Re: RAID performance

Stan Hoeppner <stan@xxxxxxxxxxxxxxxxx> · Thu, 07 Feb 2013 02:11:31 -0600

On 2/7/2013 12:48 AM, Adam Goryachev wrote:

> I'm trying to resolve a significant performance issue (not arbitrary dd
> tests, etc but real users complaining, real workload performance).

It's difficult to analyze your situation without even a basic
description of the workload(s).  What is the file access pattern?  What
types of files?

> I'm currently using 5 x 480GB SSD's in a RAID5 as follows:
> md1 : active raid5 sdf1[0] sdc1[4] sdb1[5] sdd1[3] sde1[1]
>       1863535104 blocks super 1.2 level 5, 64k chunk, algorithm 2 [5/5]
...
> Each drive is set to the deadline scheduler.
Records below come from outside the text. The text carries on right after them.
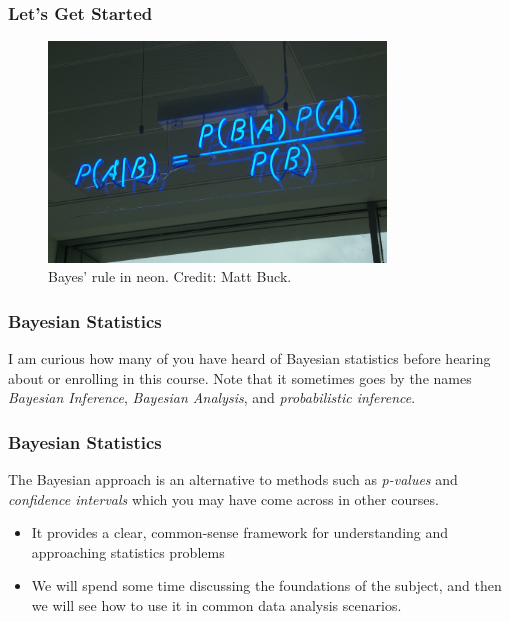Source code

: \documentclass{beamer}
\begin{document}
\begin{frame}
\frametitle{Let's Get Started}

\begin{figure}[!h]
\centering
\includegraphics[width=0.8\textwidth]{images/neon.png}
\caption{Bayes' rule in neon. Credit: Matt Buck.}
\end{figure}

\end{frame}


\begin{frame}
\frametitle{Bayesian Statistics}
I am curious how many of you have heard of Bayesian statistics before
hearing about or enrolling in this course. Note that it sometimes goes by the
names {\em Bayesian Inference}, {\em Bayesian Analysis}, and
{\em probabilistic inference}.


\end{frame}

\begin{frame}
\frametitle{Bayesian Statistics}
The Bayesian approach is an alternative to methods such as
{\em p-values} and {\em confidence intervals} which you may have come across
in other courses.\pause

\begin{itemize}
\item It provides a clear, common-sense framework for
understanding and approaching statistics problems\pause
\item We will spend some time discussing the foundations of the
subject, and then we will see how to use it in common data analysis scenarios.
\end{itemize}


\end{frame}
\end{document}
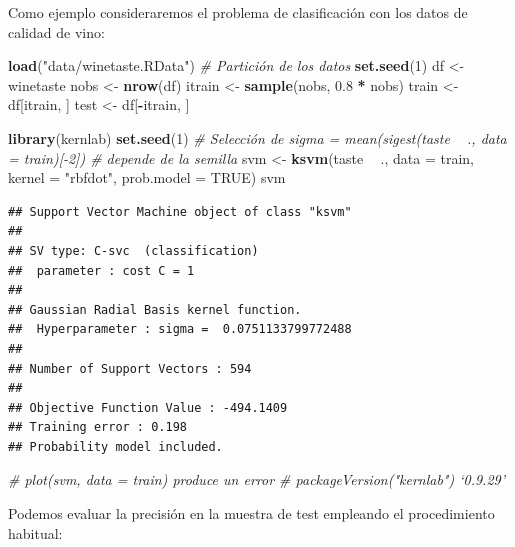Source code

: \documentclass[
  spanish,
]{book}
\newenvironment{Shaded}{\begin{snugshade}}{\end{snugshade}}
\newcommand{\CommentTok}[1]{\textcolor[rgb]{0.56,0.35,0.01}{\textit{#1}}}
\newcommand{\DataTypeTok}[1]{\textcolor[rgb]{0.13,0.29,0.53}{#1}}
\newcommand{\DecValTok}[1]{\textcolor[rgb]{0.00,0.00,0.81}{#1}}
\newcommand{\FloatTok}[1]{\textcolor[rgb]{0.00,0.00,0.81}{#1}}
\newcommand{\KeywordTok}[1]{\textcolor[rgb]{0.13,0.29,0.53}{\textbf{#1}}}
\newcommand{\NormalTok}[1]{#1}
\newcommand{\OperatorTok}[1]{\textcolor[rgb]{0.81,0.36,0.00}{\textbf{#1}}}
\newcommand{\OtherTok}[1]{\textcolor[rgb]{0.56,0.35,0.01}{#1}}
\newcommand{\StringTok}[1]{\textcolor[rgb]{0.31,0.60,0.02}{#1}}
\theoremstyle{break}
\theoremstyle{definition}
\theoremstyle{definition}
\theoremstyle{definition}
\theoremstyle{remark}
\begin{document}
Como ejemplo consideraremos el problema de clasificación con los datos de calidad de vino:

\begin{Shaded}
\begin{Highlighting}[]
\KeywordTok{load}\NormalTok{(}\StringTok{"data/winetaste.RData"}\NormalTok{)}
\CommentTok{# Partición de los datos}
\KeywordTok{set.seed}\NormalTok{(}\DecValTok{1}\NormalTok{)}
\NormalTok{df <-}\StringTok{ }\NormalTok{winetaste}
\NormalTok{nobs <-}\StringTok{ }\KeywordTok{nrow}\NormalTok{(df)}
\NormalTok{itrain <-}\StringTok{ }\KeywordTok{sample}\NormalTok{(nobs, }\FloatTok{0.8} \OperatorTok{*}\StringTok{ }\NormalTok{nobs)}
\NormalTok{train <-}\StringTok{ }\NormalTok{df[itrain, ]}
\NormalTok{test <-}\StringTok{ }\NormalTok{df[}\OperatorTok{-}\NormalTok{itrain, ]}


\KeywordTok{library}\NormalTok{(kernlab)}
\KeywordTok{set.seed}\NormalTok{(}\DecValTok{1}\NormalTok{) }
\CommentTok{# Selección de sigma = mean(sigest(taste ~ ., data = train)[-2]) # depende de la semilla}
\NormalTok{svm <-}\StringTok{ }\KeywordTok{ksvm}\NormalTok{(taste }\OperatorTok{~}\StringTok{ }\NormalTok{., }\DataTypeTok{data =}\NormalTok{ train,}
            \DataTypeTok{kernel =} \StringTok{"rbfdot"}\NormalTok{, }\DataTypeTok{prob.model =} \OtherTok{TRUE}\NormalTok{)}
\NormalTok{svm}
\end{Highlighting}
\end{Shaded}

\begin{verbatim}
## Support Vector Machine object of class "ksvm" 
## 
## SV type: C-svc  (classification) 
##  parameter : cost C = 1 
## 
## Gaussian Radial Basis kernel function. 
##  Hyperparameter : sigma =  0.0751133799772488 
## 
## Number of Support Vectors : 594 
## 
## Objective Function Value : -494.1409 
## Training error : 0.198 
## Probability model included.
\end{verbatim}

\begin{Shaded}
\begin{Highlighting}[]
\CommentTok{# plot(svm, data = train) produce un error # packageVersion("kernlab") ‘0.9.29’}
\end{Highlighting}
\end{Shaded}

Podemos evaluar la precisión en la muestra de test empleando el procedimiento habitual:

\begin{Shaded}
\end{Shaded}
\end{document}
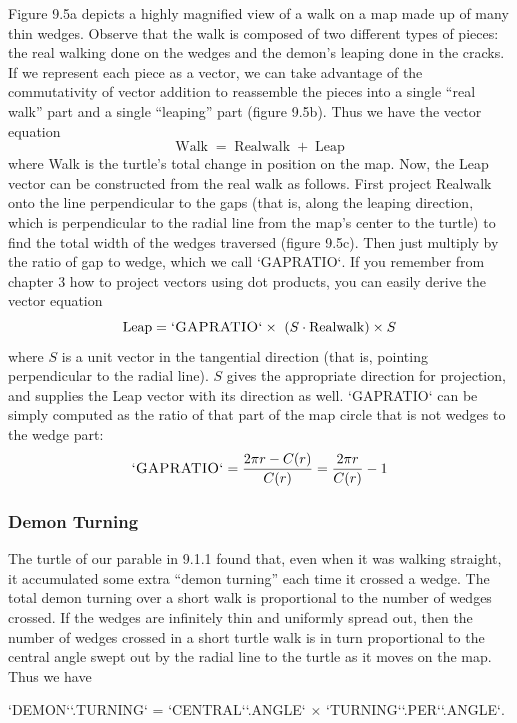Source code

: \documentclass{book}
\begin{document}
Figure 9.5a depicts a highly magnified view of a walk on a map made up
of many thin wedges. Observe that the walk is composed of two different
types of pieces: the real walking done on the wedges and the demon's
leaping done in the cracks. If we represent each piece as a vector, we can
take advantage of the commutativity of vector addition to reassemble
the pieces into a single ``real walk'' part and a single ``leaping'' part
(figure 9.5b). Thus we have the vector equation
$$\operatorname{Walk} = \operatorname{Realwalk} + \operatorname{Leap}$$
where Walk is the turtle's total change in position on the map.
Now, the Leap vector can be constructed from the real walk as follows.
First project Realwalk onto the line perpendicular to the gaps (that
is, along the leaping direction, which is perpendicular to the radial
line from the map's center to the turtle) to find the total width of the
wedges traversed (figure 9.5c). Then just multiply by the ratio of gap to
wedge, which we call \textsc{`GAPRATIO`}. If you remember from chapter 3 how
to project vectors using dot products, you can easily derive the vector
equation
$$\operatorname{Leap} =  \text{\textsc{`GAPRATIO`}}  \times\ (S \cdot \operatorname{Realwalk}) \times S$$ 
where $S$ is a unit vector in the tangential direction (that is, pointing
perpendicular to the radial line). $S$ gives the appropriate direction
for projection, and supplies the Leap vector with its direction as well.
\textsc{`GAPRATIO`} can be simply computed as the ratio of that part of the map
circle that is not wedges to the wedge part:
$$\text{\textsc{`GAPRATIO`}} = \frac {2 \pi r - C(r)}{C(r)} = \frac {2 \pi r} {C(r)} - 1 $$

\subsubsection{Demon Turning}

The turtle of our parable in 9.1.1 found that, even when it was walking straight, it accumulated some extra ``demon turning'' each time it
crossed a wedge. The total demon turning over a short walk is proportional to the number of wedges crossed. If the wedges are infinitely thin
and uniformly spread out, then the number of wedges crossed in a short
turtle walk is in turn proportional to the central angle swept out by the
radial line to the turtle as it moves on the map. Thus we have

\textsc{`DEMON`}\textsc{`.TURNING`} = \textsc{`CENTRAL`}\textsc{`.ANGLE`} $\times$ \textsc{`TURNING`}\textsc{`.PER`}\textsc{`.ANGLE`}. 
\end{document}
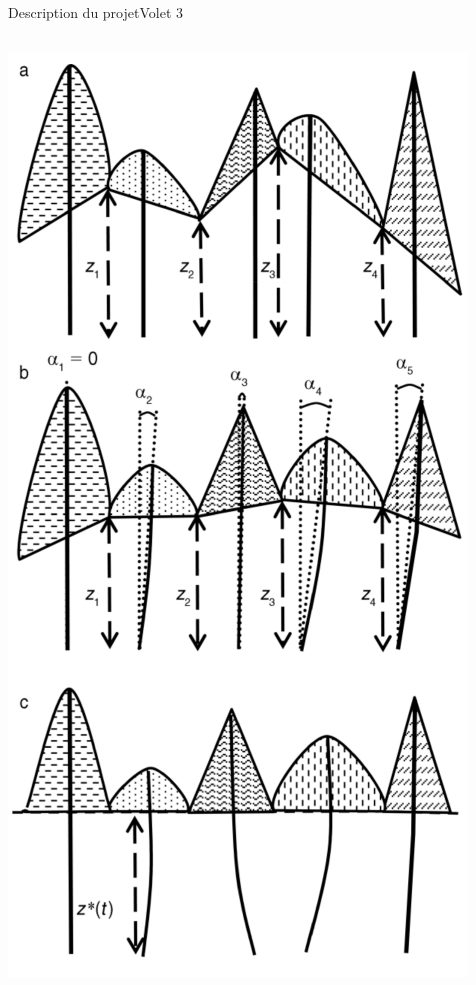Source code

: \documentclass{eecslides}
\begin{document}
	\begin{frame}{Description du projet}{Volet 3}
		\begin{columns}
			\begin{column}{0.5\textwidth}
				\begin{center}
				\includegraphics[height=0.6\textheight]{strigul}\\

\end{center}
\end{column}
\end{columns}
\end{frame}
\end{document}
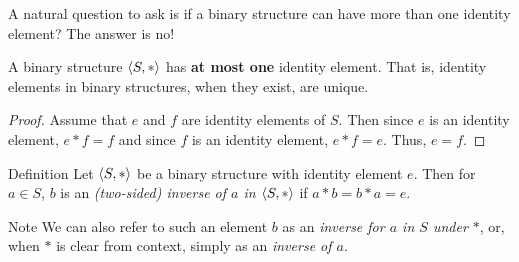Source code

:  A natural question to ask is if a binary structure can have
more than one identity element?  The answer is no!
\begin{thm}\label{uniqueid} A binary structure $\langle S, *\rangle$ has \textbf{at most one} identity element.  That is, identity elements in binary structures, when they exist, are unique.
\end{thm}

\begin{proof} Assume that $e$ and $f$ are identity elements of $S$.  Then since $e$ is an identity element, $e*f=f$ and since $f$ is an identity element, $e*f=e$.  Thus, $e=f$.\end{proof}

\begin{df}{Definition} Let $\langle S, *\rangle$ be a binary structure with identity
element $e$.  Then for $a\in S$, $b$ is an \textit{(two-sided)
inverse of $a$ in $\langle S,*\rangle$} if $a*b=b*a=e$. \end{df}

\begin{df}{Note} We can also refer to such an element $b$ as  an \textit{inverse for $a$ in $S$ under $*$}, or, when $*$ is clear from context, simply as an \textit{inverse of $a$}.\end{df}

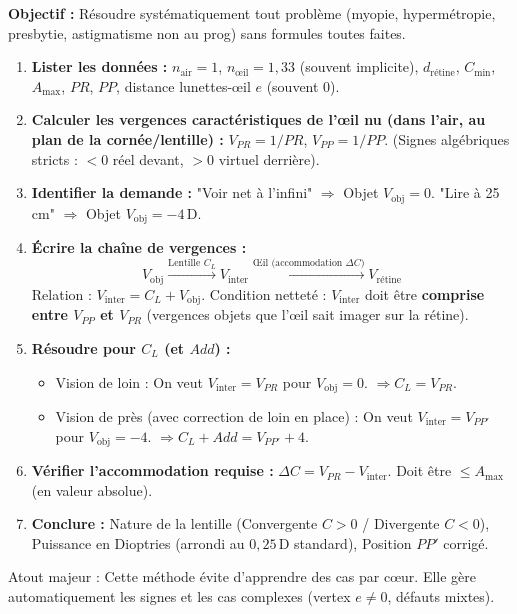 \documentclass[11pt]{article}
\newcommand{\cle}[1]{{\popxbold\color{popdark}#1}}
\begin{document}
\begin{methode}
\textbf{Objectif :} Résoudre systématiquement tout problème (myopie, hypermétropie, presbytie, astigmatisme non au prog) sans formules toutes faites.
\begin{enumerate}
    \item \textbf{Lister les données :} $n_{\text{air}}=1$, $n_{\text{œil}}=1,33$ (souvent implicite), $d_{\text{rétine}}$, $C_{\text{min}}$, $A_{\text{max}}$, $PR$, $PP$, distance lunettes-œil $e$ (souvent $0$).
    \item \textbf{Calculer les vergences caractéristiques de l'œil nu (dans l'air, au plan de la cornée/lentille) :}
    $V_{PR} = 1/PR$, $V_{PP} = 1/PP$. (Signes algébriques stricts : $<0$ réel devant, $>0$ virtuel derrière).
    \item \textbf{Identifier la demande :} "Voir net à l'infini" $\Rightarrow$ Objet $V_{\text{obj}}=0$. "Lire à 25 cm" $\Rightarrow$ Objet $V_{\text{obj}}=-4\,\text{D}$.
    \item \textbf{Écrire la chaîne de vergences :}
    \[
    V_{\text{obj}} \xrightarrow{\text{Lentille } C_L} V_{\text{inter}} \xrightarrow{\text{Œil (accommodation } \Delta C)} V_{\text{rétine}}
    \]
    Relation : $V_{\text{inter}} = C_L + V_{\text{obj}}$.
    Condition netteté : $V_{\text{inter}}$ doit être \textbf{comprise entre $V_{PP}$ et $V_{PR}$} (vergences objets que l'œil sait imager sur la rétine).
    \item \textbf{Résoudre pour $C_L$ (et $Add$) :}
    \begin{itemize}
        \item Vision de loin : On veut $V_{\text{inter}} = V_{PR}$ pour $V_{\text{obj}}=0$. $\Rightarrow C_L = V_{PR}$.
        \item Vision de près (avec correction de loin en place) : On veut $V_{\text{inter}} = V_{PP'}$ pour $V_{\text{obj}}=-4$. $\Rightarrow C_L + Add = V_{PP'} + 4$.
    \end{itemize}
    \item \textbf{Vérifier l'accommodation requise :} $\Delta C = V_{PR} - V_{\text{inter}}$. Doit être $\le A_{\text{max}}$ (en valeur absolue).
    \item \textbf{Conclure :} Nature de la lentille (Convergente $C>0$ / Divergente $C<0$), Puissance en Dioptries (arrondi au $0,25\,\text{D}$ standard), Position $PP'$ corrigé.
\end{enumerate}
\cle{Atout majeur :} Cette méthode évite d'apprendre des cas par cœur. Elle gère automatiquement les signes et les cas complexes (vertex $e \neq 0$, défauts mixtes).
\end{methode}
\end{document}
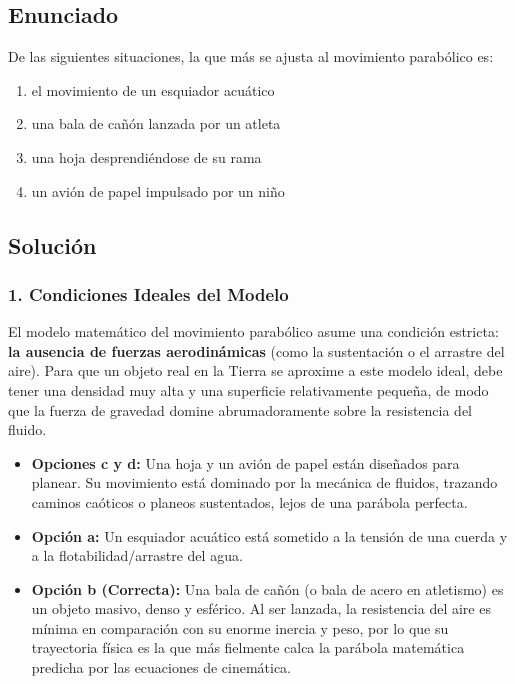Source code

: \documentclass[12pt, a4paper]{article}
\begin{document}
\subsection*{Enunciado}
De las siguientes situaciones, la que más se ajusta al movimiento parabólico es:
\begin{enumerate}[label=\alph*)]
    \item el movimiento de un esquiador acuático
    \item una bala de cañón lanzada por un atleta
    \item una hoja desprendiéndose de su rama
    \item un avión de papel impulsado por un niño
\end{enumerate}

\subsection*{Solución}

\subsubsection*{1. Condiciones Ideales del Modelo}
El modelo matemático del movimiento parabólico asume una condición estricta: \textbf{la ausencia de fuerzas aerodinámicas} (como la sustentación o el arrastre del aire). 
Para que un objeto real en la Tierra se aproxime a este modelo ideal, debe tener una densidad muy alta y una superficie relativamente pequeña, de modo que la fuerza de gravedad domine abrumadoramente sobre la resistencia del fluido.
\begin{itemize}
    \item \textbf{Opciones c y d:} Una hoja y un avión de papel están diseñados para planear. Su movimiento está dominado por la mecánica de fluidos, trazando caminos caóticos o planeos sustentados, lejos de una parábola perfecta.
    \item \textbf{Opción a:} Un esquiador acuático está sometido a la tensión de una cuerda y a la flotabilidad/arrastre del agua.
    \item \textbf{Opción b (Correcta):} Una bala de cañón (o bala de acero en atletismo) es un objeto masivo, denso y esférico. Al ser lanzada, la resistencia del aire es mínima en comparación con su enorme inercia y peso, por lo que su trayectoria física es la que más fielmente calca la parábola matemática predicha por las ecuaciones de cinemática.
\end{itemize}
\end{document}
Switching to noop may help a little, as may disablig NCQ, i.e. putting
the driver in native IDE mode, or setting queue depth to 1.

> Drives are:
> Intel 520s MLC 480G SATA3
> Supposedly Read 550M/Write 520M

> I think the workload being generated is simply too much for the
> underlying drives. 

Not possible.  With an effective spindle width of 4, these SSDs can do
~80K random read/write IOPS sustained.  To put that into perspective,
you would need a ~$150,000 high end FC SAN array controller with 270 15K
SAS drives in RAID0 to get the same IOPS.

The problem is not the SSDs.  Probably not the controller either.

> I've been collecting the information from
> /sys/block/<drive>/stat every 10 seconds for each drive. What makes me
> think the drives are overworked is that the backlog value gets very high
> at the same time the users complain about performance.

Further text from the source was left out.